The paragraph above is my reaction to the following:

This is a rush transcript from (Greta Van Susteren’s Fox News show) "On the Record," October 20, 2008. This copy may not be in its final form and may be updated.

  • VAN SUSTEREN: We had a rather sobering experience inside the children's hospital.
  • MCCAIN: We visited one of two pieces of equipment that can help diagnose autism at its early stages. And it is sobering. It's a very sobering experience because autism is a disease that is more and more prevalent each day in the United States, and there's no cure yet. We don't know what's causing it and what it is, and families are afflicted every day with it.
  • VAN SUSTEREN: And I suppose Governor Palin certainly said at the Republican national convention that, you know, special needs children is...
  • MCCAIN: Yes.
  • VAN SUSTEREN: ... is something that, you know, is one of her passions.
  • MCCAIN: Yes. She's -- as you know, they are parents of a special needs child.
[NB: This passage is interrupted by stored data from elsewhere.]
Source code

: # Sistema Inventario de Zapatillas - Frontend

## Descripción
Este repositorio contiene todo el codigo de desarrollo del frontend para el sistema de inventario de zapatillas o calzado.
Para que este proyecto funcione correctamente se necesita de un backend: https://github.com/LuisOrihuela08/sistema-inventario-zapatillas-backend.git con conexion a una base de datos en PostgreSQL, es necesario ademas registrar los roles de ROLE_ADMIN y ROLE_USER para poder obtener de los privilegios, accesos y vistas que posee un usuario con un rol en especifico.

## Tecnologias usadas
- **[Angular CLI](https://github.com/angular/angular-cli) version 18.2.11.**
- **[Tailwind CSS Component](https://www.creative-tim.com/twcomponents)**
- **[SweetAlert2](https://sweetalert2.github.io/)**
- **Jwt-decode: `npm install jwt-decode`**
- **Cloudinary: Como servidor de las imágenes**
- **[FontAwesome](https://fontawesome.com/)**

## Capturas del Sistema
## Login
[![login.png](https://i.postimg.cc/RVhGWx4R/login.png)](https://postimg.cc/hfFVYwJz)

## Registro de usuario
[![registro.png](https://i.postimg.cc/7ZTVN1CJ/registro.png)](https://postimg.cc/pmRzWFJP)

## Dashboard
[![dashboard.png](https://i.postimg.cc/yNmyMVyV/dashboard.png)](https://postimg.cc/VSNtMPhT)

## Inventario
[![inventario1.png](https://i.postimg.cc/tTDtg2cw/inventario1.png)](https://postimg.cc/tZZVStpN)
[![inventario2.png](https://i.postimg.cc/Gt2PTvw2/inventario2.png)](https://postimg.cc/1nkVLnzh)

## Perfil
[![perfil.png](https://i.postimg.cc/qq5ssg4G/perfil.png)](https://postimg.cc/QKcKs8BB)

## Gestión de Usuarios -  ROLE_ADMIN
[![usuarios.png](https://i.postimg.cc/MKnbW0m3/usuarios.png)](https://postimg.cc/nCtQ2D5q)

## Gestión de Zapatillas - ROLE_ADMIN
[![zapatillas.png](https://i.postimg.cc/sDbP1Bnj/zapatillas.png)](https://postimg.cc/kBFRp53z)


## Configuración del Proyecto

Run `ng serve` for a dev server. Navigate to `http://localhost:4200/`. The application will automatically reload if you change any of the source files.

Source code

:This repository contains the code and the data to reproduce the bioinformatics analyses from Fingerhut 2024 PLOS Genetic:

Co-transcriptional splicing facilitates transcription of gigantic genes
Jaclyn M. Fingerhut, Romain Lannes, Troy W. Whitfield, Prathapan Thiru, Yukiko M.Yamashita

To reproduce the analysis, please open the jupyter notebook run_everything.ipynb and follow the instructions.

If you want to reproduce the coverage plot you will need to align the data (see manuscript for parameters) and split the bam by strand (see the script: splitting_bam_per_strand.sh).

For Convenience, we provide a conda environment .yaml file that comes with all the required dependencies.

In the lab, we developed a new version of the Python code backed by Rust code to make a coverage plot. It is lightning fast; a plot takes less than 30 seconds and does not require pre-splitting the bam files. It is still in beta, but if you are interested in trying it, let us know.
And we're so proud of them because their family is just such a lovely family anyway, but this special needs child has brought so much to them also.

There is a well-meaning sentiment here, and I want to relate to Cindy McCain because she is an adoptive mom, but I don't relate to her. Her words sound like sympathy, almost pity.   I've been thinking about this because of recent post and discussion on Autism Vox...  Some of the discussion is so tiresome I'm not even going to link to it.  You can find it by going to the blog on my blog roll.

Oh, and where have I been???   A piece of EQUIPMENT that can diagnose autism???? 
Is this a brain scan that finds markers?   Why do I think this is a very narrow part of the picture.